▶ What you should do: The entries below are to be reproduced exactly, with their pictures omitted.

▶ Data extract:
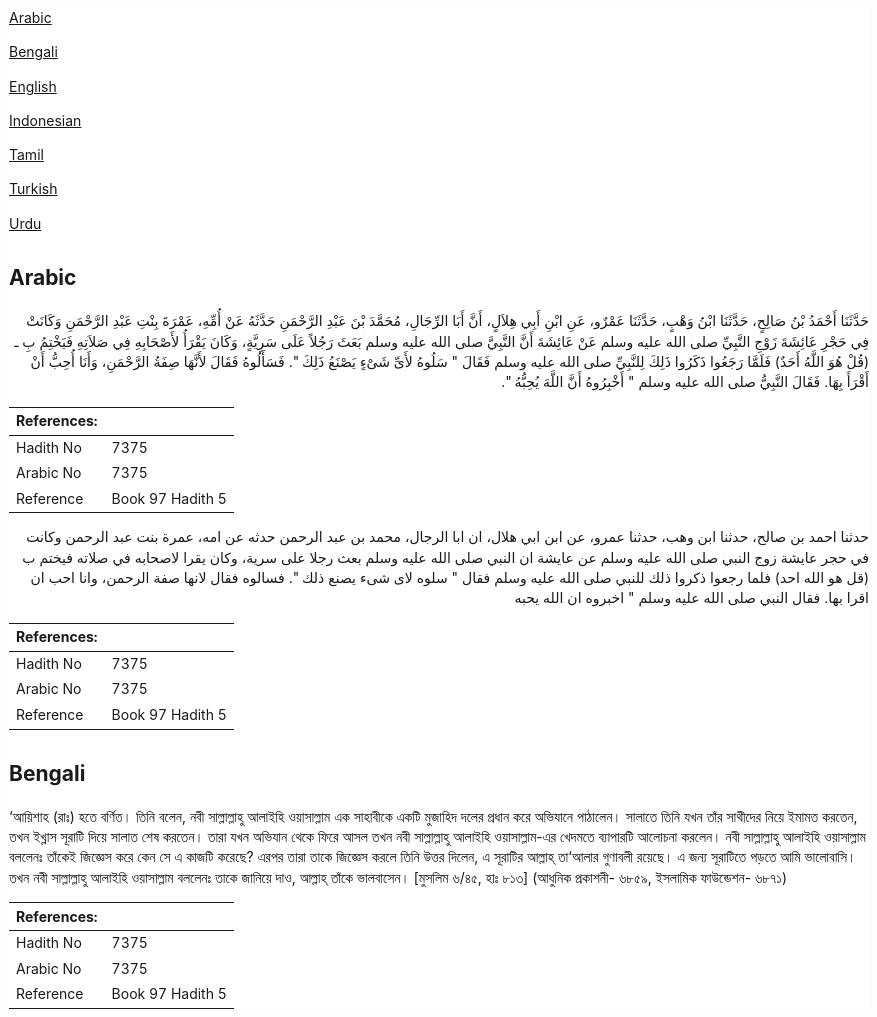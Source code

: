 [Arabic](#arabic)

[Bengali](#bengali)

[English](#english)

[Indonesian](#indonesian)

[Tamil](#tamil)

[Turkish](#turkish)

[Urdu](#urdu)

## Arabic


<div dir="rtl" lang="ar" style={{fontSize:'larger',backgroundColor:'#f8f9fa',padding:20}}>
حَدَّثَنَا أَحْمَدُ بْنُ صَالِحٍ، حَدَّثَنَا ابْنُ وَهْبٍ، حَدَّثَنَا عَمْرٌو، عَنِ ابْنِ أَبِي هِلاَلٍ، أَنَّ أَبَا الرِّجَالِ، مُحَمَّدَ بْنَ عَبْدِ الرَّحْمَنِ حَدَّثَهُ عَنْ أُمِّهِ، عَمْرَةَ بِنْتِ عَبْدِ الرَّحْمَنِ وَكَانَتْ فِي حَجْرِ عَائِشَةَ زَوْجِ النَّبِيِّ صلى الله عليه وسلم عَنْ عَائِشَةَ أَنَّ النَّبِيَّ صلى الله عليه وسلم بَعَثَ رَجُلاً عَلَى سَرِيَّةٍ، وَكَانَ يَقْرَأُ لأَصْحَابِهِ فِي صَلاَتِهِ فَيَخْتِمُ بِ ـ ‏(‏قُلْ هُوَ اللَّهُ أَحَدٌ‏)‏ فَلَمَّا رَجَعُوا ذَكَرُوا ذَلِكَ لِلنَّبِيِّ صلى الله عليه وسلم فَقَالَ ‏"‏ سَلُوهُ لأَىِّ شَىْءٍ يَصْنَعُ ذَلِكَ ‏"‏‏.‏ فَسَأَلُوهُ فَقَالَ لأَنَّهَا صِفَةُ الرَّحْمَنِ، وَأَنَا أُحِبُّ أَنْ أَقْرَأَ بِهَا‏.‏ فَقَالَ النَّبِيُّ صلى الله عليه وسلم ‏"‏ أَخْبِرُوهُ أَنَّ اللَّهَ يُحِبُّهُ ‏"‏‏.‏
</div>
<div style={{backgroundColor:'#f8f9fa',padding:20, marginBottom: 10}}><table> <thead> <tr> <th>References:</th> <th></th> </tr> </thead> <tbody><tr><td>Hadith No</td><td>7375</td></tr><tr><td>Arabic No</td><td>7375</td></tr><tr><td>Reference</td><td>Book 97 Hadith 5</td></tr></tbody></table></div>


<div dir="rtl" lang="ar" style={{fontSize:'larger',backgroundColor:'#f8f9fa',padding:20}}>
حدثنا احمد بن صالح، حدثنا ابن وهب، حدثنا عمرو، عن ابن ابي هلال، ان ابا الرجال، محمد بن عبد الرحمن حدثه عن امه، عمرة بنت عبد الرحمن وكانت في حجر عايشة زوج النبي صلى الله عليه وسلم عن عايشة ان النبي صلى الله عليه وسلم بعث رجلا على سرية، وكان يقرا لاصحابه في صلاته فيختم ب (قل هو الله احد) فلما رجعوا ذكروا ذلك للنبي صلى الله عليه وسلم فقال " سلوه لاى شىء يصنع ذلك ". فسالوه فقال لانها صفة الرحمن، وانا احب ان اقرا بها. فقال النبي صلى الله عليه وسلم " اخبروه ان الله يحبه
</div>
<div style={{backgroundColor:'#f8f9fa',padding:20, marginBottom: 10}}><table> <thead> <tr> <th>References:</th> <th></th> </tr> </thead> <tbody><tr><td>Hadith No</td><td>7375</td></tr><tr><td>Arabic No</td><td>7375</td></tr><tr><td>Reference</td><td>Book 97 Hadith 5</td></tr></tbody></table></div>

## Bengali


<div dir="ltr" lang="bn" style={{fontSize:'larger',backgroundColor:'#f8f9fa',padding:20}}>
‘আয়িশাহ (রাঃ) হতে বর্ণিত। তিনি বলেন, নবী সাল্লাল্লাহু আলাইহি ওয়াসাল্লাম এক সাহাবীকে একটি মুজাহিদ দলের প্রধান করে অভিযানে পাঠালেন। সালাতে তিনি যখন তাঁর সাথীদের নিয়ে ইমামত করতেন, তখন ইখ্লাস সূরাটি দিয়ে সালাত শেষ করতেন। তারা যখন অভিযান থেকে ফিরে আসল তখন নবী সাল্লাল্লাহু আলাইহি ওয়াসাল্লাম-এর খেদমতে ব্যাপারটি আলোচনা করলেন। নবী সাল্লাল্লাহু আলাইহি ওয়াসাল্লাম বললেনঃ তাঁকেই জিজ্ঞেস করে কেন সে এ কাজটি করেছে? এরপর তারা তাকে জিজ্ঞেস করলে তিনি উত্তর দিলেন, এ সূরাটির আল্লাহ্ তা‘আলার গুণাবলী রয়েছে। এ জন্য সূরাটিতে পড়তে আমি ভালোবাসি। তখন নবী সাল্লাল্লাহু আলাইহি ওয়াসাল্লাম বললেনঃ তাকে জানিয়ে দাও, আল্লাহ্ তাঁকে ভালবাসেন। [মুসলিম ৬/৪৫, হাঃ ৮১৩] (আধুনিক প্রকাশনী- ৬৮৫৯, ইসলামিক ফাউন্ডেশন- ৬৮৭১)
</div>
<div style={{backgroundColor:'#f8f9fa',padding:20, marginBottom: 10}}><table> <thead> <tr> <th>References:</th> <th></th> </tr> </thead> <tbody><tr><td>Hadith No</td><td>7375</td></tr><tr><td>Arabic No</td><td>7375</td></tr><tr><td>Reference</td><td>Book 97 Hadith 5</td></tr></tbody></table></div>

▶ Solution to the exercise:
Source code

: [Arabic](#arabic)

[Bengali](#bengali)

[English](#english)

[Indonesian](#indonesian)

[Tamil](#tamil)

[Turkish](#turkish)

[Urdu](#urdu)

## Arabic


<div dir="rtl" lang="ar" style={{fontSize:'larger',backgroundColor:'#f8f9fa',padding:20}}>
حَدَّثَنَا أَحْمَدُ بْنُ صَالِحٍ، حَدَّثَنَا ابْنُ وَهْبٍ، حَدَّثَنَا عَمْرٌو، عَنِ ابْنِ أَبِي هِلاَلٍ، أَنَّ أَبَا الرِّجَالِ، مُحَمَّدَ بْنَ عَبْدِ الرَّحْمَنِ حَدَّثَهُ عَنْ أُمِّهِ، عَمْرَةَ بِنْتِ عَبْدِ الرَّحْمَنِ وَكَانَتْ فِي حَجْرِ عَائِشَةَ زَوْجِ النَّبِيِّ صلى الله عليه وسلم عَنْ عَائِشَةَ أَنَّ النَّبِيَّ صلى الله عليه وسلم بَعَثَ رَجُلاً عَلَى سَرِيَّةٍ، وَكَانَ يَقْرَأُ لأَصْحَابِهِ فِي صَلاَتِهِ فَيَخْتِمُ بِ ـ ‏(‏قُلْ هُوَ اللَّهُ أَحَدٌ‏)‏ فَلَمَّا رَجَعُوا ذَكَرُوا ذَلِكَ لِلنَّبِيِّ صلى الله عليه وسلم فَقَالَ ‏"‏ سَلُوهُ لأَىِّ شَىْءٍ يَصْنَعُ ذَلِكَ ‏"‏‏.‏ فَسَأَلُوهُ فَقَالَ لأَنَّهَا صِفَةُ الرَّحْمَنِ، وَأَنَا أُحِبُّ أَنْ أَقْرَأَ بِهَا‏.‏ فَقَالَ النَّبِيُّ صلى الله عليه وسلم ‏"‏ أَخْبِرُوهُ أَنَّ اللَّهَ يُحِبُّهُ ‏"‏‏.‏
</div>
<div style={{backgroundColor:'#f8f9fa',padding:20, marginBottom: 10}}><table> <thead> <tr> <th>References:</th> <th></th> </tr> </thead> <tbody><tr><td>Hadith No</td><td>7375</td></tr><tr><td>Arabic No</td><td>7375</td></tr><tr><td>Reference</td><td>Book 97 Hadith 5</td></tr></tbody></table></div>


<div dir="rtl" lang="ar" style={{fontSize:'larger',backgroundColor:'#f8f9fa',padding:20}}>
حدثنا احمد بن صالح، حدثنا ابن وهب، حدثنا عمرو، عن ابن ابي هلال، ان ابا الرجال، محمد بن عبد الرحمن حدثه عن امه، عمرة بنت عبد الرحمن وكانت في حجر عايشة زوج النبي صلى الله عليه وسلم عن عايشة ان النبي صلى الله عليه وسلم بعث رجلا على سرية، وكان يقرا لاصحابه في صلاته فيختم ب (قل هو الله احد) فلما رجعوا ذكروا ذلك للنبي صلى الله عليه وسلم فقال " سلوه لاى شىء يصنع ذلك ". فسالوه فقال لانها صفة الرحمن، وانا احب ان اقرا بها. فقال النبي صلى الله عليه وسلم " اخبروه ان الله يحبه
</div>
<div style={{backgroundColor:'#f8f9fa',padding:20, marginBottom: 10}}><table> <thead> <tr> <th>References:</th> <th></th> </tr> </thead> <tbody><tr><td>Hadith No</td><td>7375</td></tr><tr><td>Arabic No</td><td>7375</td></tr><tr><td>Reference</td><td>Book 97 Hadith 5</td></tr></tbody></table></div>

## Bengali


<div dir="ltr" lang="bn" style={{fontSize:'larger',backgroundColor:'#f8f9fa',padding:20}}>
‘আয়িশাহ (রাঃ) হতে বর্ণিত। তিনি বলেন, নবী সাল্লাল্লাহু আলাইহি ওয়াসাল্লাম এক সাহাবীকে একটি মুজাহিদ দলের প্রধান করে অভিযানে পাঠালেন। সালাতে তিনি যখন তাঁর সাথীদের নিয়ে ইমামত করতেন, তখন ইখ্লাস সূরাটি দিয়ে সালাত শেষ করতেন। তারা যখন অভিযান থেকে ফিরে আসল তখন নবী সাল্লাল্লাহু আলাইহি ওয়াসাল্লাম-এর খেদমতে ব্যাপারটি আলোচনা করলেন। নবী সাল্লাল্লাহু আলাইহি ওয়াসাল্লাম বললেনঃ তাঁকেই জিজ্ঞেস করে কেন সে এ কাজটি করেছে? এরপর তারা তাকে জিজ্ঞেস করলে তিনি উত্তর দিলেন, এ সূরাটির আল্লাহ্ তা‘আলার গুণাবলী রয়েছে। এ জন্য সূরাটিতে পড়তে আমি ভালোবাসি। তখন নবী সাল্লাল্লাহু আলাইহি ওয়াসাল্লাম বললেনঃ তাকে জানিয়ে দাও, আল্লাহ্ তাঁকে ভালবাসেন। [মুসলিম ৬/৪৫, হাঃ ৮১৩] (আধুনিক প্রকাশনী- ৬৮৫৯, ইসলামিক ফাউন্ডেশন- ৬৮৭১)
</div>
<div style={{backgroundColor:'#f8f9fa',padding:20, marginBottom: 10}}><table> <thead> <tr> <th>References:</th> <th></th> </tr> </thead> <tbody><tr><td>Hadith No</td><td>7375</td></tr><tr><td>Arabic No</td><td>7375</td></tr><tr><td>Reference</td><td>Book 97 Hadith 5</td></tr></tbody></table></div>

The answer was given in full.